Não é da benevolência do açougueiro, do cervejeiro ou do padeiro que devemos esperar o nosso jantar, mas da atenção e do cuidado deles com seus próprios interesses.”

LIDANDO COM NOSSAS LIMITAÇÕES

Mas para não repetir o erro do Greenspan temos que reconhecer que somos falhos. Que nossa racionalidade é limitada pela nossa ignorância. Somos ingênuos e às vezes até maliciosos. O cara que faz de tudo para enrolar no escritório e trabalhar o menos possível, só preocupado em receber seu salário no final do mês, acha que está agindo em nome do próprio-interesse quando na verdade pode estar sabotando o crescimento da empresa e, conseqüentemente, do seu próprio salário. O ditador que só quer explorar as riquezas de um país sem incentivar o crescimento da sua economia na verdade está esgotando sua própria fonte de poder. E, claro, o banco que quer ganhar dinheiro rápido emprestando para um monte de gente sem avaliar os riscos na verdade está construindo sua própria cova devido à inadimplência que provavelmente terá com seus clientes.

Como lidar com nossa ignorância? Pois um livro para economistas de final de semana (como eu) pode dar a dica: O Economista Clandestino (Tim Hartford, The Undercover Economist no original). Sei que a capa e o título fazem parecer que é uma idiotice, mas o autor é jornalista do Financial Times e o livro foi elogiado por gente grande, como Martin Wolf:

“As Tim Hartford demonstrates brilliantly in this enjoyable book, the powerful underlying ideas of economics can, in the hands of the right person, illuminate every aspecto of the world we inhabit.”

Tudo bem que o Martin Wolf também é do Financial Times :), mas o livro é legal mesmo.

No capítulo “Porque países pobres são pobres” o autor explica que as saídas para limitar os impactos negativos das pessoas que perseguem o interesse próprio de uma forma burra ou maliciosa são três: regulações simples mas inteligentes, imprensa atuante e fiscalizadora e oposição democrática aos agentes no poder.

O que faltou ao Greenspan? Na minha observação foram dois desses pontos: o primeiro, mais óbvio, foi ter subestimado excessivamente a importância das regulações. O segundo foi a falta de uma imprensa fiscalizadora. Não que a imprensa americana não seja atuante, mas o cara era considerado um deus por todo o mundo, então ficava até difícil criticar.
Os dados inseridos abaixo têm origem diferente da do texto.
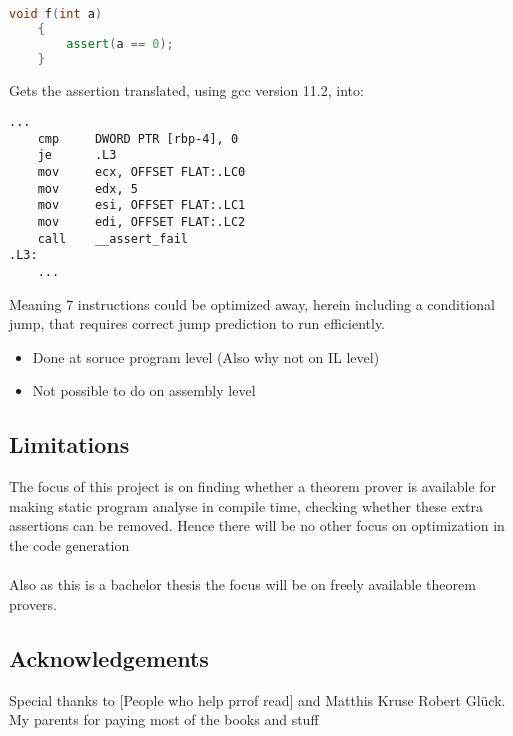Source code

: \begin{lstlisting}[language=c++]
    void f(int a)
    {
        assert(a == 0);
    }
\end{lstlisting}
\noindent
Gets the assertion translated, using gcc version 11.2, into:

\begin{lstlisting}[language={[x86masm]Assembler}]
    ...
    cmp     DWORD PTR [rbp-4], 0
    je      .L3
    mov     ecx, OFFSET FLAT:.LC0
    mov     edx, 5
    mov     esi, OFFSET FLAT:.LC1
    mov     edi, OFFSET FLAT:.LC2
    call    __assert_fail
.L3:
    ...
\end{lstlisting}
\noindent
Meaning 7 instructions could be optimized away, herein including a conditional jump,
that requires correct jump prediction to run efficiently.

\begin{itemize}
    \item Done at soruce program level (Also why not on IL level)
    \item Not possible to do on assembly level
\end{itemize}

\subsection{Limitations \ms}
The focus of this project is on finding whether a theorem prover is available for making static
program analyse in compile time, checking whether these extra assertions can be removed. Hence
there will be no other focus on optimization in the code generation
\\
\\
Also as this is a bachelor thesis the focus will be on freely available theorem provers.

\subsection{Acknowledgements \ms}
Special thanks to [People who help prrof read] and Matthis Kruse
Robert Glück.
My parents for paying most of the books and stuff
Os que o faziam eram logo taxados com nomes não muito agradáveis, como Doctor Doom (Doutor Catástrofe). Aliás, o “Doom”, Nouriel Roubini, agora está até na moda, enquanto o mesmo Greenspan está sendo execrado. Irônico, não?

Concluindo, regulação é importante sim para evitar exageros, por isso que o G20 vai ser reunir no mês que vem para pensar novas maneiras de acompanhamento do mercado financeiro global, tudo para deixá-lo mais transparente e com riscos mais controlados. E o Greenspan tinha que deixar ser bundão e falar “Pois é, não regulei como deveria ter regulado.” ou então ficar quieto, sem culpar o pensamento do interesse-próprio. E digo mais: enquanto não tem regulação acho que os bancos têm mais é que continuar atuando como estão mesmo, até forçar um ajuste.

Ops, acho que me exaltei um pouco nesse final. :)

***

(Só uma observação. Ainda acho que o período de desregulação crescente que tivemos dos anos 80 para cá foi importante para a gente, a bagunça ajudou a financiar o crescimento dos países emergentes nesses últimos anos. Ou vocês acham que os países ricos investiriam os tubos em lugares como Dubai, Panamá e Brasil se soubessem o quão arriscado esses investimentos seriam? O mundo está desesperado agora, mas acho que daqui a alguns anos vamos olhar para trás e veremos que essa zona de certa forma foi útil para redistribuir os poderes no planeta. O que não concordo é com a cara de pau do Greenspan, que abandona as próprias crenças só para ficar bem na fita. O tipo de discurso que ele fez na semana passada é um desserviço à sociedade num momento como esse.)